EXERCISE — In the listing below, a line holding "The categories $\Groups$ and" and a line holding "isomorphisms in $\Sets$" mark the range. Retype both exactly, with all lines between them.

SOURCE DATA —
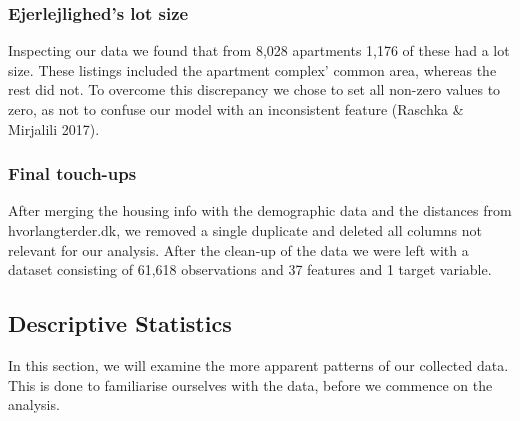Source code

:\documentclass[12pt,a4paper]{article}
\begin{document}
\subsubsection{Ejerlejlighed's lot size}
Inspecting our data we found that from 8,028 apartments 1,176 of these had a lot size. These listings included the apartment complex' common area, whereas the rest did not. To overcome this discrepancy we chose to set all non-zero values to zero, as not to confuse our model with an inconsistent feature (Raschka \& Mirjalili 2017).

\subsubsection{Final touch-ups}
After merging the housing info with the demographic data and the distances from hvorlangterder.dk, we removed a single duplicate and deleted all columns not relevant for our analysis. After the clean-up of the data we were left with a dataset consisting of 61,618  observations and 37 features and 1 target variable. 

\subsection{Descriptive Statistics}
In this section, we will examine the more apparent patterns of our collected data. This is done to familiarise ourselves with the data, before we commence on the analysis.
\end{document}
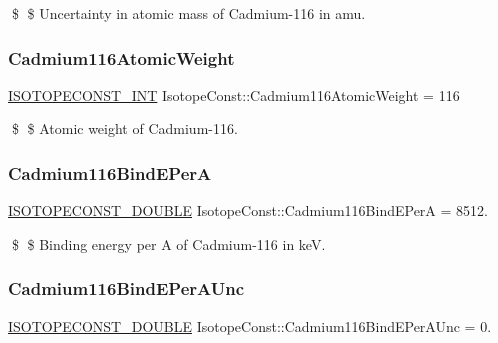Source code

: \$ \$ Uncertainty in atomic mass of Cadmium-\/116 in amu. \mbox{\label{group___isotope_const-_cadmium-_cd116_gaa5201dcca150dfeb352f8985d5baba69}} 
\subsubsection{\texorpdfstring{Cadmium116\+Atomic\+Weight}{Cadmium116AtomicWeight}}
{\footnotesize\ttfamily \mbox{\hyperlink{group___isotope_const-_macros_ga5f18360b3e99483a35c32d789e62621c}{I\+S\+O\+T\+O\+P\+E\+C\+O\+N\+S\+T\+\_\+\+I\+NT}} Isotope\+Const\+::\+Cadmium116\+Atomic\+Weight = 116}

\$ \$ Atomic weight of Cadmium-\/116. \mbox{\label{group___isotope_const-_cadmium-_cd116_gaa42de61950e45b490cc7959102a871ad}} 
\subsubsection{\texorpdfstring{Cadmium116\+Bind\+E\+PerA}{Cadmium116BindEPerA}}
{\footnotesize\ttfamily \mbox{\hyperlink{group___isotope_const-_macros_ga8f45a7272ce02c0b4c65c44636ed719a}{I\+S\+O\+T\+O\+P\+E\+C\+O\+N\+S\+T\+\_\+\+D\+O\+U\+B\+LE}} Isotope\+Const\+::\+Cadmium116\+Bind\+E\+PerA = 8512.}

\$ \$ Binding energy per A of Cadmium-\/116 in keV. \mbox{\label{group___isotope_const-_cadmium-_cd116_ga66d4f940c5fb9b9e768acf0030da7253}} 
\subsubsection{\texorpdfstring{Cadmium116\+Bind\+E\+Per\+A\+Unc}{Cadmium116BindEPerAUnc}}
{\footnotesize\ttfamily \mbox{\hyperlink{group___isotope_const-_macros_ga8f45a7272ce02c0b4c65c44636ed719a}{I\+S\+O\+T\+O\+P\+E\+C\+O\+N\+S\+T\+\_\+\+D\+O\+U\+B\+LE}} Isotope\+Const\+::\+Cadmium116\+Bind\+E\+Per\+A\+Unc = 0.}

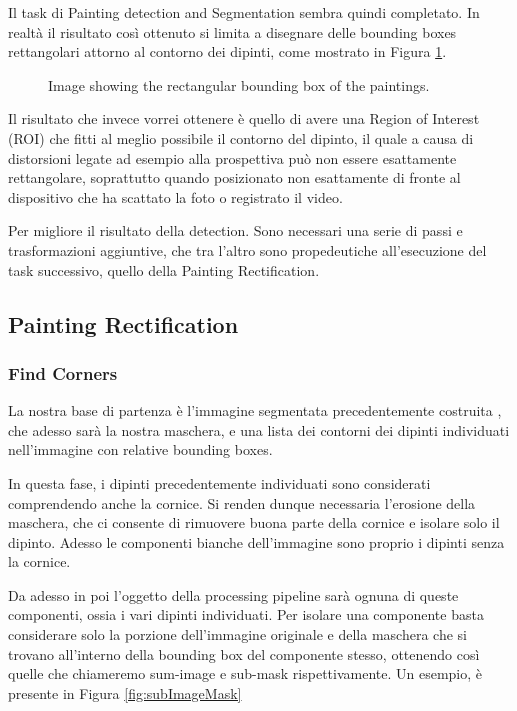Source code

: \documentclass[10pt,twocolumn,letterpaper]{article}
\begin{document}
Il task di Painting detection and Segmentation sembra quindi completato. In realtà il risultato così ottenuto si limita a disegnare delle bounding boxes rettangolari attorno al contorno dei dipinti, come mostrato in Figura \ref{fig:imageRectROI}.

\begin{figure}[t]
   \begin{center}
   \fbox{\rule{0pt}{2in} \rule{0.9\linewidth}{0pt}}
   \end{center}
      \caption{Image showing the rectangular bounding box of the paintings.}
   \label{fig:imageRectROI}
\end{figure}

Il risultato che invece vorrei ottenere è quello di avere una Region of Interest (ROI) che fitti al meglio possibile il contorno del dipinto, il quale a causa di distorsioni legate ad esempio alla prospettiva può non essere esattamente rettangolare, soprattutto quando posizionato non esattamente di fronte al dispositivo che ha scattato la foto o registrato il video.

Per migliore il risultato della detection. Sono necessari una serie di passi e trasformazioni aggiuntive, che tra l'altro sono propedeutiche all'esecuzione del task successivo, quello della Painting Rectification.

\subsection{Painting Rectification}

\subsubsection{Find Corners}

La nostra base di partenza è l'immagine segmentata precedentemente costruita , che adesso sarà la nostra maschera, e una lista dei contorni dei dipinti individuati nell'immagine con relative bounding boxes.

In questa fase, i dipinti precedentemente individuati sono considerati comprendendo anche la cornice. Si renden dunque necessaria l'erosione della maschera, che ci consente di rimuovere buona parte della cornice e isolare solo il dipinto. Adesso le componenti bianche dell'immagine sono proprio i dipinti senza la cornice.

Da adesso in poi l'oggetto della processing pipeline sarà ognuna di queste componenti, ossia i vari dipinti individuati. Per isolare una componente basta considerare solo la porzione dell'immagine originale e della maschera che si trovano all'interno della bounding box del componente stesso, ottenendo così quelle che chiameremo sum-image e sub-mask rispettivamente. Un esempio, è presente in Figura \ref{fig:subImageMask}
\end{document}
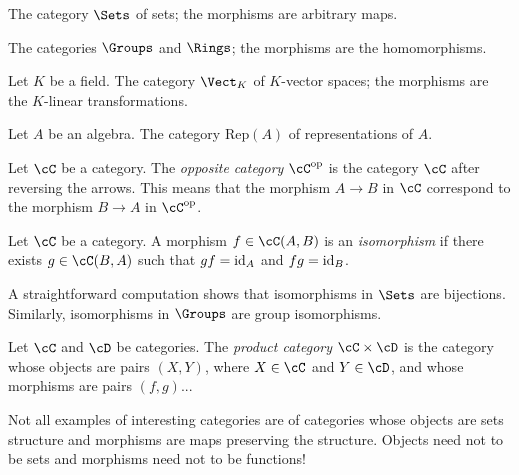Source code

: \begin{example}
    The category $\Sets$ of sets; the morphisms are
    arbitrary maps. 
\end{example}

\begin{example}
    The categories $\Groups$ and 
    $\Rings$; the morphisms are the homomorphisms. 
\end{example}

\begin{example}
    Let $K$ be a field. The category $\Vect_K$ 
    of $K$-vector spaces; the morphisms are 
    the $K$-linear transformations. 
\end{example}

\begin{example}
    Let $A$ be an algebra. The category 
    $\mathrm{Rep}(A)$ of representations of $A$. 
\end{example}

\begin{example}
    Let $\cC$ be a category. The \emph{opposite category} $\cC^{\op}$ is the category 
    $\cC$ after reversing the arrows. This means
    that the morphism $A\to B$ in $\cC$ correspond
    to the morphism $B\to A$ in $\cC^{\op}$. 
\end{example}

\begin{definition}
    Let $\cC$ be a category. A morphism $f\in\cC(A,B)$ 
    is an \emph{isomorphism} if there exists 
    $g\in\cC(B,A)$ such that $gf=\operatorname{id}_A$ and 
    $fg=\operatorname{id}_B$. 
\end{definition}

A straightforward computation shows that 
isomorphisms in $\Sets$ are bijections. Similarly, 
isomorphisms in $\Groups$ are group isomorphisms. 

\begin{example}
    Let $\cC$ and $\cD$ be categories. 
    The \emph{product category} $\cC\times\cD$ 
    is the category whose objects
    are pairs $(X,Y)$, where $X\in\cC$ and $Y\in\cD$, 
    and whose morphisms 
    are pairs $(f,g)$...
\end{example}

Not all examples of interesting categories 
are of categories whose objects are sets structure
and morphisms are maps preserving the structure. Objects
need not to be sets and morphisms 
need not to be functions! 

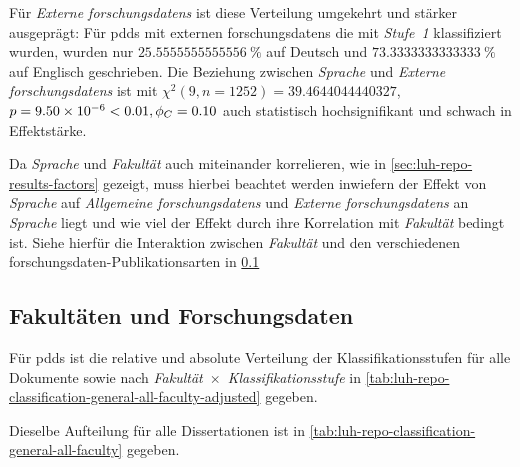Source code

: Für \textit{Externe \glspl{forschungsdaten}} ist diese Verteilung umgekehrt und stärker ausgeprägt:
Für \glspl{pdd} mit externen \glspl{forschungsdaten} die mit \textit{Stufe~1} klassifiziert wurden, wurden nur $\SI[round-mode=places,round-precision=2]{25,5555555555556}{\percent}$ auf Deutsch und $\SI[round-mode=places,round-precision=2]{73,3333333333333}{\percent}$ auf Englisch geschrieben.
Die Beziehung zwischen \textit{Sprache} und \textit{Externe \glspl{forschungsdaten}} ist mit $\chi^2 (\num{9}, n=\num{1252}) = \num[round-mode=places,round-precision=2]{39.4644044440327}$, $p = \num[round-mode=places,round-precision=2]{9.49823708731411E-06}<\num{0.01},\phi_C=\num[round-mode=places,round-precision=2]{0.102503804500984}$ auch statistisch hochsignifikant und schwach in Effektstärke.

Da \textit{Sprache} und \textit{Fakultät} auch miteinander korrelieren, wie in \cref{sec:luh-repo-results-factors} gezeigt, muss hierbei beachtet werden inwiefern der Effekt von \textit{Sprache} auf \textit{Allgemeine \glspl{forschungsdaten}} und \textit{Externe \glspl{forschungsdaten}} an \textit{Sprache} liegt und wie viel der Effekt durch ihre Korrelation mit \textit{Fakultät} bedingt ist.
Siehe hierfür die Interaktion zwischen \textit{Fakultät} und den verschiedenen \gls{forschungsdaten}-Publikationsarten in \cref{sec:luh-repo-results-faculties}

\subsection{Fakultäten und Forschungsdaten}\label{sec:luh-repo-results-faculties}
Für \glspl{pdd} ist die relative und absolute Verteilung der Klassifikationsstufen für alle Dokumente sowie nach \textit{Fakultät}~$\times$~\textit{Klassifikationsstufe} in \cref{tab:luh-repo-classification-general-all-faculty-adjusted} gegeben.
\begin{table}[!htbp]
	\caption{\gls{forschungsdaten}-Klassifizierung der \glspl{pdd} aus der Stichprobe nach \textit{Fakultät}~$\times$~\textit{Klassifikationsstufe} aufgegliedert.
    Angabe relativ zu der respektiven Gesamtanzahl für \textit{Fakultät}.
    Absolute Werte in Klammern angegeben.}
    
    \label{tab:luh-repo-classification-general-all-faculty-adjusted}
\end{table}
Dieselbe Aufteilung für alle Dissertationen ist in \cref{tab:luh-repo-classification-general-all-faculty} gegeben.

EXERCISE RESULT —
    The categories $\Groups$ and 
    $\Rings$; the morphisms are the homomorphisms. 
\end{example}

\begin{example}
    Let $K$ be a field. The category $\Vect_K$ 
    of $K$-vector spaces; the morphisms are 
    the $K$-linear transformations. 
\end{example}

\begin{example}
    Let $A$ be an algebra. The category 
    $\mathrm{Rep}(A)$ of representations of $A$. 
\end{example}

\begin{example}
    Let $\cC$ be a category. The \emph{opposite category} $\cC^{\op}$ is the category 
    $\cC$ after reversing the arrows. This means
    that the morphism $A\to B$ in $\cC$ correspond
    to the morphism $B\to A$ in $\cC^{\op}$. 
\end{example}

\begin{definition}
    Let $\cC$ be a category. A morphism $f\in\cC(A,B)$ 
    is an \emph{isomorphism} if there exists 
    $g\in\cC(B,A)$ such that $gf=\operatorname{id}_A$ and 
    $fg=\operatorname{id}_B$. 
\end{definition}

A straightforward computation shows that 
isomorphisms in $\Sets$ are bijections. Similarly, 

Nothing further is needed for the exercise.